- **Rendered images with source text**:
BEGIN

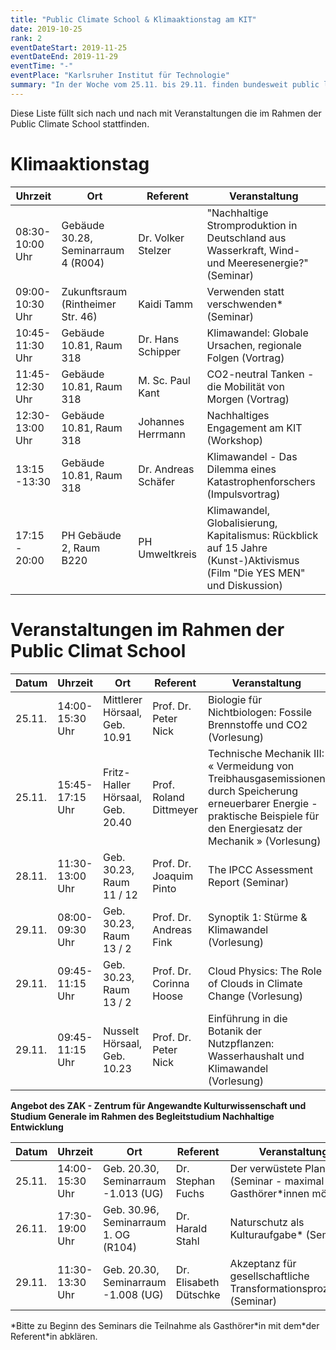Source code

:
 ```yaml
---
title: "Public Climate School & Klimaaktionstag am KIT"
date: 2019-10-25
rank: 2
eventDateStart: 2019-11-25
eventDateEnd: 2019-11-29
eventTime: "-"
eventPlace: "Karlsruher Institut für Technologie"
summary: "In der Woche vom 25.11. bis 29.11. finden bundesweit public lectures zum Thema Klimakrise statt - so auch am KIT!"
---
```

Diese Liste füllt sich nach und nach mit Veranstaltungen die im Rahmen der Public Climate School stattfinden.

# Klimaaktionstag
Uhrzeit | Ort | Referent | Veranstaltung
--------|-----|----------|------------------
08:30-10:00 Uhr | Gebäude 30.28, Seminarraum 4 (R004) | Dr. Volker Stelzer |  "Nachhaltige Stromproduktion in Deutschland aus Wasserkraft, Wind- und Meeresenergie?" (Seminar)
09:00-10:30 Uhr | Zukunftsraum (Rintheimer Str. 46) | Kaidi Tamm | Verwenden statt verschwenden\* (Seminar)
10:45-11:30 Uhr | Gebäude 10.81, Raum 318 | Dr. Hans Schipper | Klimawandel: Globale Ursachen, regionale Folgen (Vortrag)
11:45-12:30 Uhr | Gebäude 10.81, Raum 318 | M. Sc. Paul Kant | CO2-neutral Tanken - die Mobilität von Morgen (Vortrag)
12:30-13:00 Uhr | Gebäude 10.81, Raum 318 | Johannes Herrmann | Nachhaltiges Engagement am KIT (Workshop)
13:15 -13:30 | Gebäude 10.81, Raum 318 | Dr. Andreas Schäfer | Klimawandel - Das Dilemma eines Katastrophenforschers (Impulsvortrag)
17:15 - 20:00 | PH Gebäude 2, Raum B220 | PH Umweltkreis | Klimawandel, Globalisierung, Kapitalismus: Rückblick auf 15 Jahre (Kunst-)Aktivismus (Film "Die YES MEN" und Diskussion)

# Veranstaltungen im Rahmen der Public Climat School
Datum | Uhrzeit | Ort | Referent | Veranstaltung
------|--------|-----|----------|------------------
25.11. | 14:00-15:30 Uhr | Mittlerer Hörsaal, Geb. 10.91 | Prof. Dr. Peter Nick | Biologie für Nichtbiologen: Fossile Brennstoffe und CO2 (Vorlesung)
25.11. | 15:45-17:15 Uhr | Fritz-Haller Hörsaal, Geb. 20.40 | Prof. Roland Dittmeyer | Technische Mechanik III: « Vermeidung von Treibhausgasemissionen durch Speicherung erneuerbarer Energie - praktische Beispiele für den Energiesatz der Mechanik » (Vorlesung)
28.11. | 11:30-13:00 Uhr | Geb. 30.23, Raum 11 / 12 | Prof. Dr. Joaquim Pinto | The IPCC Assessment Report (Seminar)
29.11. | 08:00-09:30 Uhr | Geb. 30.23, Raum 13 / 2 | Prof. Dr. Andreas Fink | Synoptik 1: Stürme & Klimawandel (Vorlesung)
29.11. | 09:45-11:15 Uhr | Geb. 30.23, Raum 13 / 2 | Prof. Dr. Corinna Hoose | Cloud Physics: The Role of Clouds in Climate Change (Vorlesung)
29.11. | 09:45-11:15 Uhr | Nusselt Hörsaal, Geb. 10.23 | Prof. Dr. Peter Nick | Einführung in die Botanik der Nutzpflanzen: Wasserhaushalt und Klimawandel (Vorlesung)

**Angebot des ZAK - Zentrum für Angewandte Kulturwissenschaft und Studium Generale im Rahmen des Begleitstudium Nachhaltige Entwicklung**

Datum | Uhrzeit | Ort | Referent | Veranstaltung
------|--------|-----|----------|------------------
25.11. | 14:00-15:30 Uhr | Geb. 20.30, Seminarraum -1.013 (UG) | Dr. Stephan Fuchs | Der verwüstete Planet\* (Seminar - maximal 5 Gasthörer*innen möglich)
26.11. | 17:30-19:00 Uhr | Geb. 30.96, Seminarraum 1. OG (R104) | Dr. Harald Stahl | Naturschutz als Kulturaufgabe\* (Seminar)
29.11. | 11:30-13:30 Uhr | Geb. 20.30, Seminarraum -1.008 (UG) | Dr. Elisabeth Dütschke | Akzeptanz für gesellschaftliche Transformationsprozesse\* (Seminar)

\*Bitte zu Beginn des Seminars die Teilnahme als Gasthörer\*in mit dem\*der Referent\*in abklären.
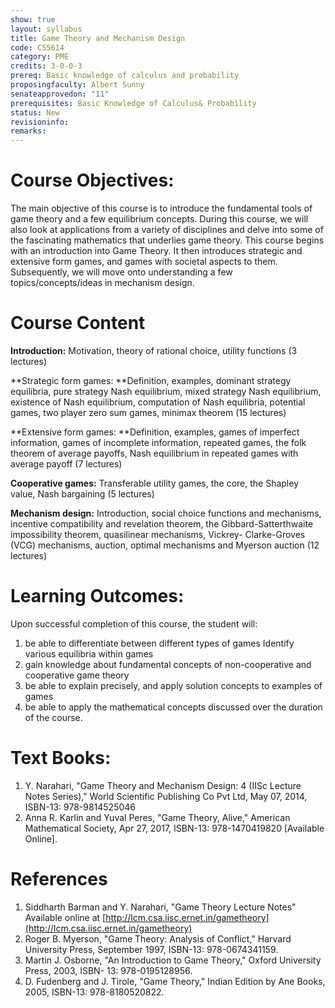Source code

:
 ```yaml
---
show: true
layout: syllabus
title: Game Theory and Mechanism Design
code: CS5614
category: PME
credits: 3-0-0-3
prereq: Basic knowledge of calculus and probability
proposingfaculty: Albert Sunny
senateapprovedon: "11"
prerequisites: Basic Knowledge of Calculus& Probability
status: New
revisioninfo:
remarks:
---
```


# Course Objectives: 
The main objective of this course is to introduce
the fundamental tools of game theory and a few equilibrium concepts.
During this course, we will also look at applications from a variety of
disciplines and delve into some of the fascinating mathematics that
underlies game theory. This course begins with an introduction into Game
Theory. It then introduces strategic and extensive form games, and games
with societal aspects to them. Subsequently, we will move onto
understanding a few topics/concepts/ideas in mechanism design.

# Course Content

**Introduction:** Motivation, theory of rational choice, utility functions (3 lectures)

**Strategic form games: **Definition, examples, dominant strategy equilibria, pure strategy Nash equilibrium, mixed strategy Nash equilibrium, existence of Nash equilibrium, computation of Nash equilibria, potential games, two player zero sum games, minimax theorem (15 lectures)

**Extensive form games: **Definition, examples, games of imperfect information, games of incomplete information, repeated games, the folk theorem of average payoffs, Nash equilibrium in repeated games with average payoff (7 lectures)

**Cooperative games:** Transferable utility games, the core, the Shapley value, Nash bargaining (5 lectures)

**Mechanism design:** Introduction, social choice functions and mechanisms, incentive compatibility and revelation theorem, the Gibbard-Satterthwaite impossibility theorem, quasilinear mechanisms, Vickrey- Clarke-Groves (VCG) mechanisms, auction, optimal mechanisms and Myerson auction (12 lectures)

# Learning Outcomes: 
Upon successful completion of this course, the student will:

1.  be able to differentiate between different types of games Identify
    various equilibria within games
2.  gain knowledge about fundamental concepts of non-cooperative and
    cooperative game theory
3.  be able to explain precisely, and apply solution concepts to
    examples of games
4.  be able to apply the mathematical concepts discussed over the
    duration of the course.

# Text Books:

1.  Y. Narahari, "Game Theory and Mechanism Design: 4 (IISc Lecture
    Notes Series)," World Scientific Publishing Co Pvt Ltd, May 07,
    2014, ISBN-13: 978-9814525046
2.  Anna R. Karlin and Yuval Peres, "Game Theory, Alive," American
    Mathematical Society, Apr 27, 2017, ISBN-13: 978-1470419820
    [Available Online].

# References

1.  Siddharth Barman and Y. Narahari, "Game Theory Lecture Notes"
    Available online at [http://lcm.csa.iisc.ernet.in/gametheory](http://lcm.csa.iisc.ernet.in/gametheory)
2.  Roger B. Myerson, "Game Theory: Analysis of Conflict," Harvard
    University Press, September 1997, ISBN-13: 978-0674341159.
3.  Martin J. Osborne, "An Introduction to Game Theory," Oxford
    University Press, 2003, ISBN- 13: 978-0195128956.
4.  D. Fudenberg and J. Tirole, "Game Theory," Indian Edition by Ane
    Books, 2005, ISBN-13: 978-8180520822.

END

- **THE TASK**: Could you find each line in the entries that contains the string "Books" and copy it?

- **ANSWER TO THIS TASK**:
# Text Books:
    Books, 2005, ISBN-13: 978-8180520822.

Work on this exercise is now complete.